After Anselm’s and subsequently Peter Abelard’s “revolution” in Atonement theology, most of the West became further estranged from the Eastern Church’s experience. Thus arose a host of new supposed “developments” in theology from Catholic and Protestant scholars: Vicarious Atonement, which placates God’s anger (talk about making God in man’s image); Don Scotus’ “merits” for the predestined; and indulgences, which apparently can “pay” the Church the fee for the offenders’ sins (this one caused Luther to mount his great PROTEST).

Four hundred years after Anselm, the Roman Catholic Council of Trent, which was largely called in reaction to the Protestant Reformation, was compelled to define the exact nature of Atonement in agreement with Anselm’s new understanding. This Council established that at the core of Anselmian Atonement was St. Augustine’s doctrine of Original Sin.

The Augustinian doctrine of Original Sin, which entails all of Adam’s posterity inheriting guilt, sets certain parameters for the Anselmian doctrine that do not exist in the Eastern Church’s biblical-patristic mindset.
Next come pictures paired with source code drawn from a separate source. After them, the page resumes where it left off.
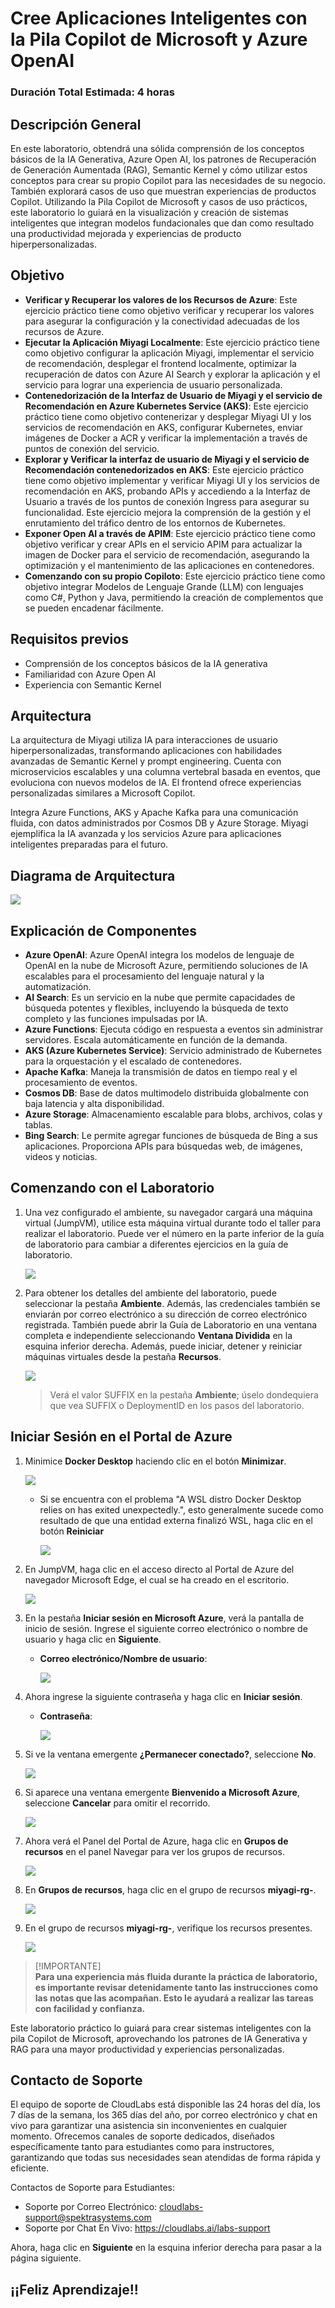 # Cree Aplicaciones Inteligentes con la Pila Copilot de Microsoft y Azure OpenAI

### Duración Total Estimada: 4 horas

## Descripción General

En este laboratorio, obtendrá una sólida comprensión de los conceptos básicos de la IA Generativa, Azure Open AI, los patrones de Recuperación de Generación Aumentada (RAG), Semantic Kernel y cómo utilizar estos conceptos para crear su propio Copilot para las necesidades de su negocio. También explorará casos de uso que muestran experiencias de productos Copilot. Utilizando la Pila Copilot de Microsoft y casos de uso prácticos, este laboratorio lo guiará en la visualización y creación de sistemas inteligentes que integran modelos fundacionales que dan como resultado una productividad mejorada y experiencias de producto hiperpersonalizadas.

## Objetivo

- **Verificar y Recuperar los valores de los Recursos de Azure**: Este ejercicio práctico tiene como objetivo verificar y recuperar los valores para asegurar la configuración y la conectividad adecuadas de los recursos de Azure.
- **Ejecutar la Aplicación Miyagi Localmente**: Este ejercicio práctico tiene como objetivo configurar la aplicación Miyagi, implementar el servicio de recomendación, desplegar el frontend localmente, optimizar la recuperación de datos con Azure AI Search y explorar la aplicación y el servicio para lograr una experiencia de usuario personalizada.
- **Contenedorización de la Interfaz de Usuario de Miyagi y el servicio de Recomendación en Azure Kubernetes Service (AKS)**: Este ejercicio práctico tiene como objetivo contenerizar y desplegar Miyagi UI y los servicios de recomendación en AKS, configurar Kubernetes, enviar imágenes de Docker a ACR y verificar la implementación a través de puntos de conexión del servicio.
- **Explorar y Verificar la interfaz de usuario de Miyagi y el servicio de Recomendación contenedorizados en AKS**: Este ejercicio práctico tiene como objetivo implementar y verificar Miyagi UI y los servicios de recomendación en AKS, probando APIs y accediendo a la Interfaz de Usuario a través de los puntos de conexión Ingress para asegurar su funcionalidad. Este ejercicio mejora la comprensión de la gestión y el enrutamiento del tráfico dentro de los entornos de Kubernetes.
- **Exponer Open AI a través de APIM**: Este ejercicio práctico tiene como objetivo verificar y crear APIs en el servicio APIM para actualizar la imagen de Docker para el servicio de recomendación, asegurando la optimización y el mantenimiento de las aplicaciones en contenedores.
- **Comenzando con su propio Copiloto**: Este ejercicio práctico tiene como objetivo integrar Modelos de Lenguaje Grande (LLM) con lenguajes como C#, Python y Java, permitiendo la creación de complementos que se pueden encadenar fácilmente.
  
## Requisitos previos

- Comprensión de los conceptos básicos de la IA generativa
- Familiaridad con Azure Open AI
- Experiencia con Semantic Kernel

## Arquitectura

La arquitectura de Miyagi utiliza IA para interacciones de usuario hiperpersonalizadas, transformando aplicaciones con habilidades avanzadas de Semantic Kernel y prompt engineering. Cuenta con microservicios escalables y una columna vertebral basada en eventos, que evoluciona con nuevos modelos de IA. El frontend ofrece experiencias personalizadas similares a Microsoft Copilot.

Integra Azure Functions, AKS y Apache Kafka para una comunicación fluida, con datos administrados por Cosmos DB y Azure Storage. Miyagi ejemplifica la IA avanzada y los servicios Azure para aplicaciones inteligentes preparadas para el futuro.

## Diagrama de Arquitectura

   ![](../../Lab-Scenario-Preview/sk-memory-orchestration.png)

## Explicación de Componentes

- **Azure OpenAI**: Azure OpenAI integra los modelos de lenguaje de OpenAI en la nube de Microsoft Azure, permitiendo soluciones de IA escalables para el procesamiento del lenguaje natural y la automatización.
- **AI Search**: Es un servicio en la nube que permite capacidades de búsqueda potentes y flexibles, incluyendo la búsqueda de texto completo y las funciones impulsadas por IA.
- **Azure Functions**: Ejecuta código en respuesta a eventos sin administrar servidores. Escala automáticamente en función de la demanda.
- **AKS (Azure Kubernetes Service)**: Servicio administrado de Kubernetes para la orquestación y el escalado de contenedores.
- **Apache Kafka**: Maneja la transmisión de datos en tiempo real y el procesamiento de eventos.
- **Cosmos DB**: Base de datos multimodelo distribuida globalmente con baja latencia y alta disponibilidad.
- **Azure Storage**: Almacenamiento escalable para blobs, archivos, colas y tablas.
- **Bing Search**: Le permite agregar funciones de búsqueda de Bing a sus aplicaciones. Proporciona APIs para búsquedas web, de imágenes, videos y noticias.

## Comenzando con el Laboratorio

1. Una vez configurado el ambiente, su navegador cargará una máquina virtual (JumpVM), utilice esta máquina virtual durante todo el taller para realizar el laboratorio. Puede ver el número en la parte inferior de la guía de laboratorio para cambiar a diferentes ejercicios en la guía de laboratorio.

   ![](./Media/gettingstartedpagenew1-v2.png)
 
1. Para obtener los detalles del ambiente del laboratorio, puede seleccionar la pestaña **Ambiente**. Además, las credenciales también se enviarán por correo electrónico a su dirección de correo electrónico registrada. También puede abrir la Guía de Laboratorio en una ventana completa e independiente seleccionando **Ventana Dividida** en la esquina inferior derecha. Además, puede iniciar, detener y reiniciar máquinas virtuales desde la pestaña **Recursos**.

    ![](./Media/gettingstartedpagenew2-v2.png)
   
   > Verá el valor SUFFIX en la pestaña **Ambiente**; úselo dondequiera que vea SUFFIX o DeploymentID en los pasos del laboratorio.
 
## Iniciar Sesión en el Portal de Azure

1. Minimice **Docker Desktop** haciendo clic en el botón **Minimizar**.

   ![](./Media/miyagi-image1.png)

   - Si se encuentra con el problema "A WSL distro Docker Desktop relies on has exited unexpectedly.", esto generalmente sucede como resultado de que una entidad externa finalizó WSL, haga clic en el botón **Reiniciar**

      ![](./Media/docker-error.png)

1. En JumpVM, haga clic en el acceso directo al Portal de Azure del navegador Microsoft Edge, el cual se ha creado en el escritorio.

   ![](./Media/gettingstartpage3.png)

1. En la pestaña **Iniciar sesión en Microsoft Azure**, verá la pantalla de inicio de sesión. Ingrese el siguiente correo electrónico o nombre de usuario y haga clic en **Siguiente**. 

   * **Correo electrónico/Nombre de usuario**: **<inject key="AzureAdUserEmail"></inject>**

     ![](./Media/miyagi-image2.png)
     
1. Ahora ingrese la siguiente contraseña y haga clic en **Iniciar sesión**.
   
   * **Contraseña**: **<inject key="AzureAdUserPassword"></inject>**

     ![](./Media/miyagi-image3.png)
   
1. Si ve la ventana emergente **¿Permanecer conectado?**, seleccione **No**.

   ![](./Media/miyagi-image4.png)

1. Si aparece una ventana emergente **Bienvenido a Microsoft Azure**, seleccione **Cancelar** para omitir el recorrido.

    ![](./Media/miyagi-image5.png)
   
1. Ahora verá el Panel del Portal de Azure, haga clic en **Grupos de recursos** en el panel Navegar para ver los grupos de recursos.

   ![](./Media/miyagi-image6.png)

1. En **Grupos de recursos**, haga clic en el grupo de recursos **miyagi-rg-<inject key="DeploymentID" enableCopy="false"/>**.

   ![](./Media/miyagi-image7.png)

1. En el grupo de recursos **miyagi-rg-<inject key="DeploymentID" enableCopy="false"/>**, verifique los recursos presentes.

   ![](./Media/miyagi-image8.png)

> [!IMPORTANTE]<br>
> **Para una experiencia más fluida durante la práctica de laboratorio, es importante revisar detenidamente tanto las instrucciones como las notas que las acompañan. Esto le ayudará a realizar las tareas con facilidad y confianza.**

Este laboratorio práctico lo guiará para crear sistemas inteligentes con la pila Copilot de Microsoft, aprovechando los patrones de IA Generativa y RAG para una mayor productividad y experiencias personalizadas.

## Contacto de Soporte
 
El equipo de soporte de CloudLabs está disponible las 24 horas del día, los 7 días de la semana, los 365 días del año, por correo electrónico y chat en vivo para garantizar una asistencia sin inconvenientes en cualquier momento. Ofrecemos canales de soporte dedicados, diseñados específicamente tanto para estudiantes como para instructores, garantizando que todas sus necesidades sean atendidas de forma rápida y eficiente.

Contactos de Soporte para Estudiantes:

- Soporte por Correo Electrónico: cloudlabs-support@spektrasystems.com
- Soporte por Chat En Vivo: https://cloudlabs.ai/labs-support

Ahora, haga clic en **Siguiente** en la esquina inferior derecha para pasar a la página siguiente.

## ¡¡Feliz Aprendizaje!!
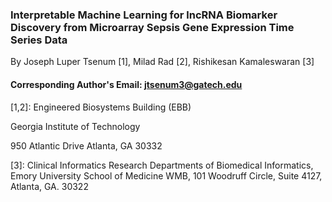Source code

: ### Interpretable Machine Learning for lncRNA Biomarker Discovery from Microarray Sepsis Gene Expression Time Series Data
By Joseph Luper Tsenum [1], Milad Rad [2], Rishikesan Kamaleswaran [3]

#### Corresponding Author's Email: jtsenum3@gatech.edu
[1,2]: Engineered Biosystems Building (EBB)

Georgia Institute of Technology

950 Atlantic Drive Atlanta, GA 30332

[3]: Clinical Informatics Research
Departments of Biomedical Informatics, 
Emory University School of Medicine
WMB, 101 Woodruff Circle, Suite 4127, 
Atlanta, GA. 30322


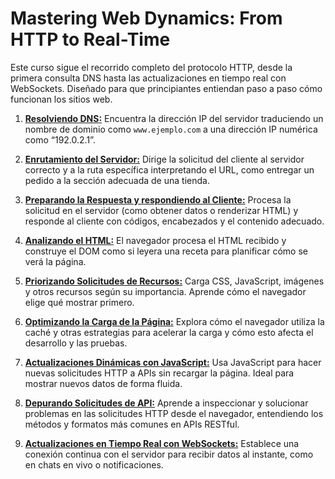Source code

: # Mastering Web Dynamics: From HTTP to Real-Time

Este curso sigue el recorrido completo del protocolo HTTP, desde la primera consulta DNS hasta las actualizaciones en tiempo real con WebSockets. Diseñado para que principiantes entiendan paso a paso cómo funcionan los sitios web.


1. [**Resolviendo DNS:**](lessons/resolving-dns.es.md) Encuentra la dirección IP del servidor traduciendo un nombre de dominio como `www.ejemplo.com` a una dirección IP numérica como “192.0.2.1”.

2. [**Enrutamiento del Servidor:**](lessons/server-routing.es.md) Dirige la solicitud del cliente al servidor correcto y a la ruta específica interpretando el URL, como entregar un pedido a la sección adecuada de una tienda.

3. [**Preparando la Respuesta y respondiendo al Cliente:**](lessons/response-to-the-client.es.md) Procesa la solicitud en el servidor (como obtener datos o renderizar HTML) y responde al cliente con códigos, encabezados y el contenido adecuado.

4. [**Analizando el HTML:**](lessons/parsing-the-html.es.md) El navegador procesa el HTML recibido y construye el DOM como si leyera una receta para planificar cómo se verá la página.

5. [**Priorizando Solicitudes de Recursos:**](lessons/prioritizing-resource-requests.es.md) Carga CSS, JavaScript, imágenes y otros recursos según su importancia. Aprende cómo el navegador elige qué mostrar primero.

6. [**Optimizando la Carga de la Página:**](lessons/optimizing-page-loading.es.md) Explora cómo el navegador utiliza la caché y otras estrategias para acelerar la carga y cómo esto afecta el desarrollo y las pruebas.

7. [**Actualizaciones Dinámicas con JavaScript:**](lessons/dynamic-updates-with-javascript.es.md) Usa JavaScript para hacer nuevas solicitudes HTTP a APIs sin recargar la página. Ideal para mostrar nuevos datos de forma fluida.

8. [**Depurando Solicitudes de API:**](lessons/debugging-api-requests.es.md) Aprende a inspeccionar y solucionar problemas en las solicitudes HTTP desde el navegador, entendiendo los métodos y formatos más comunes en APIs RESTful.

9. [**Actualizaciones en Tiempo Real con WebSockets:**](lessons/real-time-updates-with-websockets.es.md) Establece una conexión continua con el servidor para recibir datos al instante, como en chats en vivo o notificaciones.
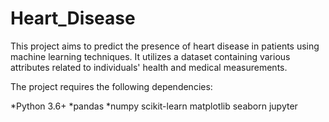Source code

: # Heart_Disease
This project aims to predict the presence of heart disease in patients using machine learning techniques. It utilizes a dataset containing various attributes related to individuals' health and medical measurements.


The project requires the following dependencies:

 *Python 3.6+
 *pandas
 *numpy
 scikit-learn
 matplotlib
 seaborn
 jupyter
Due to a faulty translation of Romans 5:12 in St. Jerome’s Vulgate (the Latin translation of the Bible), St. Augustine formulates the doctrine that not only do all men inherit mortality and the inclination to sin, but they are guilty and legally liable before God for Adam’s sin. This doctrine profoundly affects the perspective of how one is saved and from what he is saved.

I wonder whether any of my readers ever asked themselves about what they needed to be saved from. I suspect that since our Church has been so influenced by the Roman Catholic Church, which looks to Anselm and Augustine, many have never even dared to ask the question: How and from What has Christ saved me?